The specific chapter that caught my eye is entitled: “Kenna’s Dilemma: The Right–And Wrong–Way To Ask People What They Want. And what you have here is a writer with no vested interest in the creation of extraordinary advertising whastsoever calling into question the exact same market research approaches that I (and many others) have such big problems with.
Kenna, it turns out, is a musician whose work ran afoul of some focus groups, which were conducted because, as Mr. Gladwell tells it:
“The people who make movies or detergent or cars or music all want to know what we think of their products. That’s why it wasn’t enough for the people in the music business who loved Kenna to act on their gut feelings. Gut feelings about what the public wants are too mysterious and too iffy. Kenna was sent to market researchers because it seems as though the most accurate way to find out how consumers feel about something is to ask them directly.”

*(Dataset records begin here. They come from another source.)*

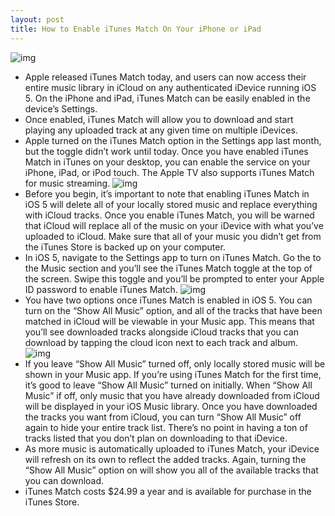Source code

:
 ```yaml
---
layout: post
title: How to Enable iTunes Match On Your iPhone or iPad
---
```

![img](http://media.idownloadblog.com/wp-content/uploads/2011/11/IMG_0206-e1321298506888.png)
* Apple released iTunes Match today, and users can now access their entire music library in iCloud on any authenticated iDevice running iOS 5. On the iPhone and iPad, iTunes Match can be easily enabled in the device’s Settings.
* Once enabled, iTunes Match will allow you to download and start playing any uploaded track at any given time on multiple iDevices.
* Apple turned on the iTunes Match option in the Settings app last month, but the toggle didn’t work until today. Once you have enabled iTunes Match in iTunes on your desktop, you can enable the service on your iPhone, iPad, or iPod touch. The Apple TV also supports iTunes Match for music streaming.
![img](http://media.idownloadblog.com/wp-content/uploads/2011/11/Screen-Shot-2011-11-14-at-1.51.05-PM.jpg)
* Before you begin, it’s important to note that enabling iTunes Match in iOS 5 will delete all of your locally stored music and replace everything with iCloud tracks. Once you enable iTunes Match, you will be warned that iCloud will replace all of the music on your iDevice with what you’ve uploaded to iCloud. Make sure that all of your music you didn’t get from the iTunes Store is backed up on your computer.
* In iOS 5, navigate to the Settings app to turn on iTunes Match. Go the to the Music section and you’ll see the iTunes Match toggle at the top of the screen. Swipe this toggle and you’ll be prompted to enter your Apple ID password to enable iTunes Match.
![img](http://media.idownloadblog.com/wp-content/uploads/2011/11/Screen-Shot-2011-11-14-at-1.50.28-PM.jpg)
* You have two options once iTunes Match is enabled in iOS 5. You can turn on the “Show All Music” option, and all of the tracks that have been matched in iCloud will be viewable in your Music app. This means that you’ll see downloaded tracks alongside iCloud tracks that you can download by tapping the cloud icon next to each track and album.
![img](http://media.idownloadblog.com/wp-content/uploads/2011/11/Screen-Shot-2011-11-14-at-1.50.03-PM.jpg)
* If you leave “Show All Music” turned off, only locally stored music will be shown in your Music app. If you’re using iTunes Match for the first time, it’s good to leave “Show All Music” turned on initially. When “Show All Music” if off, only music that you have already downloaded from iCloud will be displayed in your iOS Music library. Once you have downloaded the tracks you want from iCloud, you can turn “Show All Music” off again to hide your entire track list. There’s no point in having a ton of tracks listed that you don’t plan on downloading to that iDevice.
* As more music is automatically uploaded to iTunes Match, your iDevice will refresh on its own to reflect the added tracks. Again, turning the “Show All Music” option on will show you all of the available tracks that you can download.
* iTunes Match costs $24.99 a year and is available for purchase in the iTunes Store.

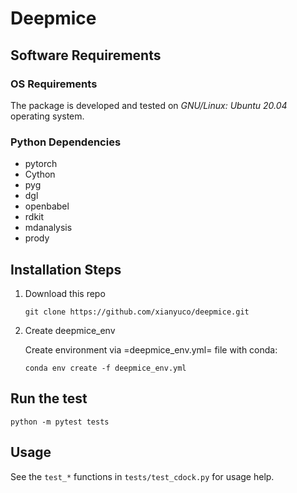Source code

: # Deepmice

## Software Requirements

### OS Requirements

The package is developed and tested on *GNU/Linux: Ubuntu 20.04* operating system.

### Python Dependencies

* pytorch
* Cython
* pyg
* dgl
* openbabel
* rdkit
* mdanalysis
* prody

## Installation Steps

1. Download this repo

   ```shell
   git clone https://github.com/xianyuco/deepmice.git
   ```

2. Create deepmice_env

   Create environment via =deepmice_env.yml= file with conda:

   ```shell
   conda env create -f deepmice_env.yml
   ```

## Run the test

``` shell
python -m pytest tests
```

## Usage

See the `test_*` functions in `tests/test_cdock.py` for usage help.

Sound familiar? It should since that’s the fate that awaits most new advertising approaches on any given day, depite the fact it doesn’t work too well. For reasons Mr. Gladwell goes on to cite:
“Vic Braden (a psychologist referenced earlier in Blink) discovered that while people are very willing and very good at volunteering information explaining their actions, these explanations, particularly when it comes to the kinds of spontaneous opinions and decisions that arise out of the unconscious, aren’t necessarily correct. In fact, it sometimes feels as if they’re just plucked out of then air…Finding out what people think of a rock song sounds as if it should be easy. But the truth is that it sin’t, and the people who run focus groups and opinion polls haven’t always been sensitive to this fact.”

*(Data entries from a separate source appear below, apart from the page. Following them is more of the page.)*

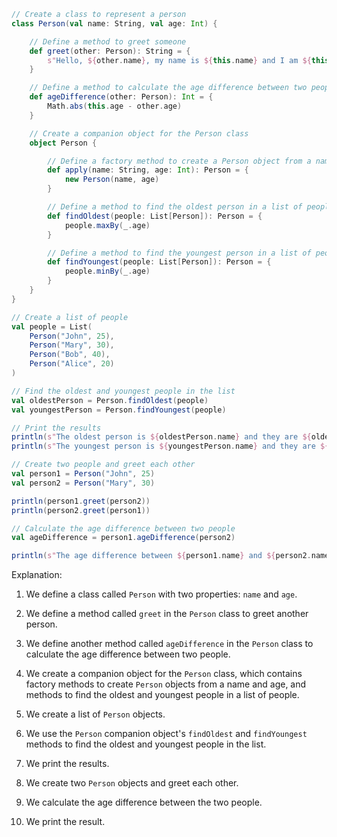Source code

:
 ```scala
// Create a class to represent a person
class Person(val name: String, val age: Int) {

    // Define a method to greet someone
    def greet(other: Person): String = {
        s"Hello, ${other.name}, my name is ${this.name} and I am ${this.age} years old."
    }

    // Define a method to calculate the age difference between two people
    def ageDifference(other: Person): Int = {
        Math.abs(this.age - other.age)
    }

    // Create a companion object for the Person class
    object Person {

        // Define a factory method to create a Person object from a name and age
        def apply(name: String, age: Int): Person = {
            new Person(name, age)
        }

        // Define a method to find the oldest person in a list of people
        def findOldest(people: List[Person]): Person = {
            people.maxBy(_.age)
        }

        // Define a method to find the youngest person in a list of people
        def findYoungest(people: List[Person]): Person = {
            people.minBy(_.age)
        }
    }
}

// Create a list of people
val people = List(
    Person("John", 25),
    Person("Mary", 30),
    Person("Bob", 40),
    Person("Alice", 20)
)

// Find the oldest and youngest people in the list
val oldestPerson = Person.findOldest(people)
val youngestPerson = Person.findYoungest(people)

// Print the results
println(s"The oldest person is ${oldestPerson.name} and they are ${oldestPerson.age} years old.")
println(s"The youngest person is ${youngestPerson.name} and they are ${youngestPerson.age} years old.")

// Create two people and greet each other
val person1 = Person("John", 25)
val person2 = Person("Mary", 30)

println(person1.greet(person2))
println(person2.greet(person1))

// Calculate the age difference between two people
val ageDifference = person1.ageDifference(person2)

println(s"The age difference between ${person1.name} and ${person2.name} is ${ageDifference} years.")
```

Explanation:

1. We define a class called `Person` with two properties: `name` and `age`.

2. We define a method called `greet` in the `Person` class to greet another person.

3. We define another method called `ageDifference` in the `Person` class to calculate the age difference between two people.

4. We create a companion object for the `Person` class, which contains factory methods to create `Person` objects from a name and age, and methods to find the oldest and youngest people in a list of people.

5. We create a list of `Person` objects.

6. We use the `Person` companion object's `findOldest` and `findYoungest` methods to find the oldest and youngest people in the list.

7. We print the results.

8. We create two `Person` objects and greet each other.

9. We calculate the age difference between the two people.

10. We print the result.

“Haven’t always”? How about ever? I know I’ve been accused of being to hard on focus groups and market research, but I’m really not. I’m all for anything that increases our understanding of the people we’re trying to communicate with. And totally opposed to any research that purports to be able to identify the best idea. Research that replaces gut instincts with data points. Or research used, as David Ogilvy once put it, “the way a drunkard uses a lamp post–for support instead of illumination.”

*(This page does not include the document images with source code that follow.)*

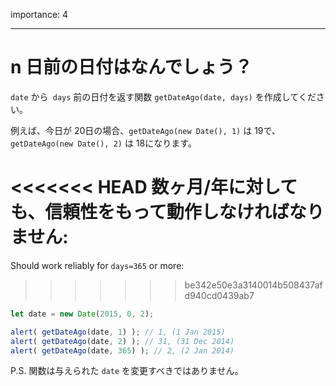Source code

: importance: 4

---

# n 日前の日付はなんでしょう？

`date` から` days` 前の日付を返す関数 `getDateAgo(date, days)` を作成してください。

例えば、今日が 20日の場合、`getDateAgo(new Date(), 1)` は 19で、`getDateAgo(new Date(), 2)` は 18になります。

<<<<<<< HEAD
数ヶ月/年に対しても、信頼性をもって動作しなければなりません:
=======
Should work reliably for `days=365` or more:
>>>>>>> be342e50e3a3140014b508437afd940cd0439ab7

```js
let date = new Date(2015, 0, 2);

alert( getDateAgo(date, 1) ); // 1, (1 Jan 2015)
alert( getDateAgo(date, 2) ); // 31, (31 Dec 2014)
alert( getDateAgo(date, 365) ); // 2, (2 Jan 2014)
```

P.S. 関数は与えられた `date` を変更すべきではありません。
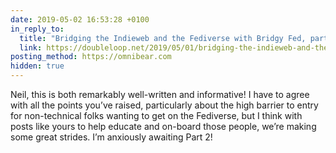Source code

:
 ```yaml
---
date: 2019-05-02 16:53:28 +0100
in_reply_to:
  title: "Bridging the Indieweb and the Fediverse with Bridgy Fed, part 1"
  link: https://doubleloop.net/2019/05/01/bridging-the-indieweb-and-the-fediverse-with-bridgy-fed-part-1/
posting_method: https://omnibear.com
hidden: true
---
```


Neil, this is both remarkably well-written and informative! I have to agree with all the points you’ve raised, particularly about the high barrier to entry for non-technical folks wanting to get on the Fediverse, but I think with posts like yours to help educate and on-board those people, we’re making some great strides. I’m anxiously awaiting Part 2!

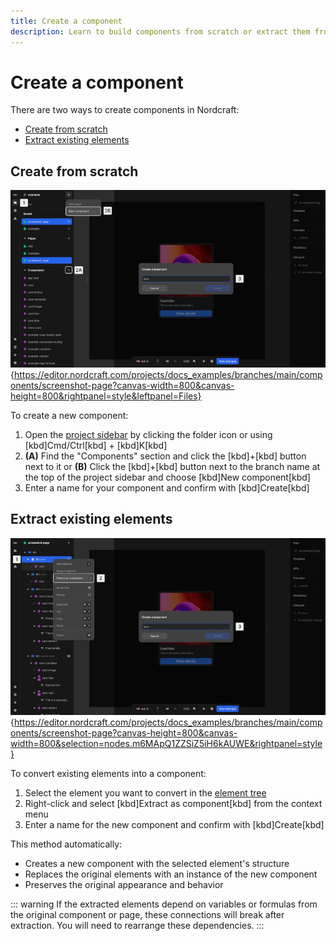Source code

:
 ```yaml
---
title: Create a component
description: Learn to build components from scratch or extract them from existing elements to create reusable building blocks in your Nordcraft project.
---
```


# Create a component

There are two ways to create components in Nordcraft:

- [Create from scratch](#create-from-scratch)
- [Extract existing elements](#extract-existing-elements)

## Create from scratch

![Create from scratch|16/9](create-from-scratch.webp){https://editor.nordcraft.com/projects/docs_examples/branches/main/components/screenshot-page?canvas-width=800&canvas-height=800&rightpanel=style&leftpanel=Files}

To create a new component:

1. Open the [project sidebar](/the-editor/project-sidebar) by clicking the folder icon or using [kbd]Cmd/Ctrl[kbd] + [kbd]K[kbd]
2. **(A)** Find the "Components" section and click the [kbd]+[kbd] button next to it or
   **(B)** Click the [kbd]+[kbd] button next to the branch name at the top of the project sidebar and choose [kbd]New component[kbd]
3. Enter a name for your component and confirm with [kbd]Create[kbd]

## Extract existing elements

![Extract as component|16/9](extract-as-component.webp){https://editor.nordcraft.com/projects/docs_examples/branches/main/components/screenshot-page?canvas-height=800&canvas-width=800&selection=nodes.m6MApQ1ZZSiZ5iH6kAUWE&rightpanel=style}

To convert existing elements into a component:

1. Select the element you want to convert in the [element tree](/the-editor/element-tree)
2. Right-click and select [kbd]Extract as component[kbd] from the context menu
3. Enter a name for the new component and confirm with [kbd]Create[kbd]

This method automatically:

- Creates a new component with the selected element's structure
- Replaces the original elements with an instance of the new component
- Preserves the original appearance and behavior

::: warning
If the extracted elements depend on variables or formulas from the original component or page, these connections will break after extraction. You will need to rearrange these dependencies.
:::
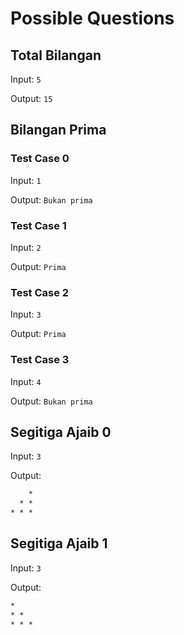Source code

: # Possible Questions

## Total Bilangan

Input: `5`

Output: `15`

## Bilangan Prima

### Test Case 0

Input: `1`

Output: `Bukan prima`

### Test Case 1

Input: `2`

Output: `Prima`

### Test Case 2

Input: `3`

Output: `Prima`

### Test Case 3

Input: `4`

Output: `Bukan prima`

## Segitiga Ajaib 0

Input: `3`

Output:

```txt
    *
  * *
* * *
```

## Segitiga Ajaib 1

Input: `3`

Output:

```txt
*
* *
* * *
```
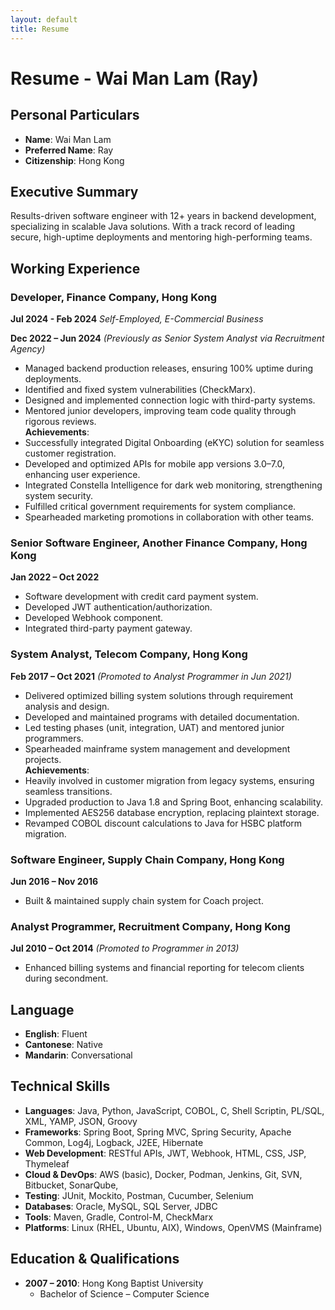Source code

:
 ```yaml
---
layout: default
title: Resume
---
```


# Resume - Wai Man Lam (Ray)

## Personal Particulars
- **Name**: Wai Man Lam  
- **Preferred Name**: Ray  
- **Citizenship**: Hong Kong  

## Executive Summary
Results-driven software engineer with 12+ years in backend development, specializing in scalable Java solutions. With a track record of leading secure, high-uptime deployments and mentoring high-performing teams.

## Working Experience

### Developer, Finance Company, Hong Kong  
**Jul 2024 - Feb 2024** *Self-Employed, E-Commercial Business*

**Dec 2022 – Jun 2024** *(Previously as Senior System Analyst via Recruitment Agency)*  
- Managed backend production releases, ensuring 100% uptime during deployments.  
- Identified and fixed system vulnerabilities (CheckMarx).  
- Designed and implemented connection logic with third-party systems.  
- Mentored junior developers, improving team code quality through rigorous reviews.  
**Achievements**:  
- Successfully integrated Digital Onboarding (eKYC) solution for seamless customer registration.  
- Developed and optimized APIs for mobile app versions 3.0–7.0, enhancing user experience.  
- Integrated Constella Intelligence for dark web monitoring, strengthening system security.  
- Fulfilled critical government requirements for system compliance.  
- Spearheaded marketing promotions in collaboration with other teams.

### Senior Software Engineer, Another Finance Company, Hong Kong  
**Jan 2022 – Oct 2022**  
- Software development with credit card payment system.  
- Developed JWT authentication/authorization.  
- Developed Webhook component.  
- Integrated third-party payment gateway.

### System Analyst, Telecom Company, Hong Kong  
**Feb 2017 – Oct 2021** *(Promoted to Analyst Programmer in Jun 2021)*  
- Delivered optimized billing system solutions through requirement analysis and design.  
- Developed and maintained programs with detailed documentation.  
- Led testing phases (unit, integration, UAT) and mentored junior programmers.  
- Spearheaded mainframe system management and development projects.  
**Achievements**:  
- Heavily involved in customer migration from legacy systems, ensuring seamless transitions.  
- Upgraded production to Java 1.8 and Spring Boot, enhancing scalability.  
- Implemented AES256 database encryption, replacing plaintext storage.  
- Revamped COBOL discount calculations to Java for HSBC platform migration.

### Software Engineer, Supply Chain Company, Hong Kong  
**Jun 2016 – Nov 2016**  
- Built & maintained supply chain system for Coach project.

### Analyst Programmer, Recruitment Company, Hong Kong  
**Jul 2010 – Oct 2014** *(Promoted to Programmer in 2013)*  
- Enhanced billing systems and financial reporting for telecom clients during secondment.

## Language
- **English**: Fluent  
- **Cantonese**: Native  
- **Mandarin**: Conversational  

## Technical Skills
- **Languages**: Java, Python, JavaScript, COBOL, C, Shell Scriptin, PL/SQL, XML, YAMP, JSON, Groovy
- **Frameworks**: Spring Boot, Spring MVC, Spring Security, Apache Common, Log4j, Logback, J2EE, Hibernate  
- **Web Development**: RESTful APIs, JWT, Webhook, HTML, CSS, JSP, Thymeleaf  
- **Cloud & DevOps**: AWS (basic), Docker, Podman, Jenkins, Git, SVN, Bitbucket, SonarQube, 
- **Testing**: JUnit, Mockito, Postman, Cucumber, Selenium  
- **Databases**: Oracle, MySQL, SQL Server, JDBC  
- **Tools**: Maven, Gradle, Control-M, CheckMarx  
- **Platforms**: Linux (RHEL, Ubuntu, AIX), Windows, OpenVMS (Mainframe)  

## Education & Qualifications
- **2007 – 2010**: Hong Kong Baptist University  
  - Bachelor of Science – Computer Science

After the Kenna story Mr. Gladwell goes on to tell the story of Herman Miller’s Aeron chair, which in a nutshell goes like this: if it had been left to conventional research to determine its fate, it would have died an early death. Or as he puts it:
“…the people reporting their first impressions misinterpreted their own feelings. They said they hated it. But what they really meant was the chair was so new and unusual that they weren’t used to it.”
“New”, “unusual”…dare I add “original”, “different” or “extraordinary” to this litany? That’s the fundamental problem with using conventional testing to evaluate advertising ideas. It runs the enormous risk of ruling out all but the ordinary. Or as my new best friend, Mr. Gladwell states:
“The problem with market research is that often it is too blunt an instrument to pick up this distinction between the bad and the merely different.”
So thank you, Mr. Gladwell for writing another book every bit as good as The Tipping Point and one that’s even more relevent to the subject of developing extraordinary advertising. Do I think as a result many clients will change their ways? No. But a few might and that could gradually convince the entire advertising community when it comes to choosing the most extraordinary advertising, there is no safety in (research) numbers.
0 Responses to “The Trouble With Testing”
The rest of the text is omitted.